Scan the lines below for the string "总的原则是能访问" and copy every one that has it.

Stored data
===============

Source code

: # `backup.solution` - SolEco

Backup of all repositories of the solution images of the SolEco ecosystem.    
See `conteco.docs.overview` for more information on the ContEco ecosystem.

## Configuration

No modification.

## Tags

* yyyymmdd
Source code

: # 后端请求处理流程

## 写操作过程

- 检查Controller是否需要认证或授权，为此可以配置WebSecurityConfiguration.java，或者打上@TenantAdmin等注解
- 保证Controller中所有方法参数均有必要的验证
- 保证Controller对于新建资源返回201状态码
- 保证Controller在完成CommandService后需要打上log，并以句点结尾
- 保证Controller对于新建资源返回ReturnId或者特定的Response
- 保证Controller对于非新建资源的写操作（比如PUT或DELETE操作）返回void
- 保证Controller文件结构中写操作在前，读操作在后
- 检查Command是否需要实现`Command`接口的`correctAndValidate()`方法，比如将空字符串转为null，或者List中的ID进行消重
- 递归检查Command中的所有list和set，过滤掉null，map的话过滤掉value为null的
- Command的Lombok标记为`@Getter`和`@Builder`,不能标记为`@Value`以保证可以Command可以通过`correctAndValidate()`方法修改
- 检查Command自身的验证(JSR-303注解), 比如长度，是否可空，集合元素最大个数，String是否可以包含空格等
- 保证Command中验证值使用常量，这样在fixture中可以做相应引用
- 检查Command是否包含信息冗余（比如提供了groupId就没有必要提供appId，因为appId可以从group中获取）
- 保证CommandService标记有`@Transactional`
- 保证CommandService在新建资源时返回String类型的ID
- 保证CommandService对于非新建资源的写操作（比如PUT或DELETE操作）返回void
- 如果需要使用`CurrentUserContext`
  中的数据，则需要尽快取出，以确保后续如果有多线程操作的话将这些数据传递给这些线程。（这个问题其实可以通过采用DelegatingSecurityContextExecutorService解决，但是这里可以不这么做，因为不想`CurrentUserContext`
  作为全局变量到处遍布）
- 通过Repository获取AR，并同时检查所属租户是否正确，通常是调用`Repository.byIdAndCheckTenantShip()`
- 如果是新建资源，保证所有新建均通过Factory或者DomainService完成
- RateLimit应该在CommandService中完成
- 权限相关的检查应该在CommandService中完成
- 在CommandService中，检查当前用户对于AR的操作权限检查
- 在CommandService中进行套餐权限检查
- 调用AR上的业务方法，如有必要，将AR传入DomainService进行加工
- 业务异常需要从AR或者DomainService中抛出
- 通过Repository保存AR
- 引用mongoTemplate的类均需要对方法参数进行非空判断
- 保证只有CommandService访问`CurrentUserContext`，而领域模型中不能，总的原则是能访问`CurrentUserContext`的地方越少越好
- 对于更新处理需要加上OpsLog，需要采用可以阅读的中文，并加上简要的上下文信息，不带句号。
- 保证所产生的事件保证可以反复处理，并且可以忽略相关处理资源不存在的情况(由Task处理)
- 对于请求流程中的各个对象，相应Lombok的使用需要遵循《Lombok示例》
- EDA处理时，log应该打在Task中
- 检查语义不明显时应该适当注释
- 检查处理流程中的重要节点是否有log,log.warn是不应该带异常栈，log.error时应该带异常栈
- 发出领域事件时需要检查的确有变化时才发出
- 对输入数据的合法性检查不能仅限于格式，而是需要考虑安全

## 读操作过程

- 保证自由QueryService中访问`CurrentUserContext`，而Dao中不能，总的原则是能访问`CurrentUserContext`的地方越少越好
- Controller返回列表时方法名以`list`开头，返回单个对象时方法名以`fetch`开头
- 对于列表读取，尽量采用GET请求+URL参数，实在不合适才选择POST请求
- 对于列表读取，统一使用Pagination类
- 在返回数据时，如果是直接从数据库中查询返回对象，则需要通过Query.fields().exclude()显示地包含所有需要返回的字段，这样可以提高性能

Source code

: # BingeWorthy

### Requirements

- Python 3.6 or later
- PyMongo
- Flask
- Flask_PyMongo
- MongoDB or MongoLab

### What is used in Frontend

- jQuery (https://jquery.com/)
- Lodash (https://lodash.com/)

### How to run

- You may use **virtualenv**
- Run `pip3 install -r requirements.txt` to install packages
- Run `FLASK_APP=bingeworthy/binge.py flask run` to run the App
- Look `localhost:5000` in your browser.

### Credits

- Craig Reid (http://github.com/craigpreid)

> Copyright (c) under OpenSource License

===============

Response to the task |
- 保证只有CommandService访问`CurrentUserContext`，而领域模型中不能，总的原则是能访问`CurrentUserContext`的地方越少越好
- 保证自由QueryService中访问`CurrentUserContext`，而Dao中不能，总的原则是能访问`CurrentUserContext`的地方越少越好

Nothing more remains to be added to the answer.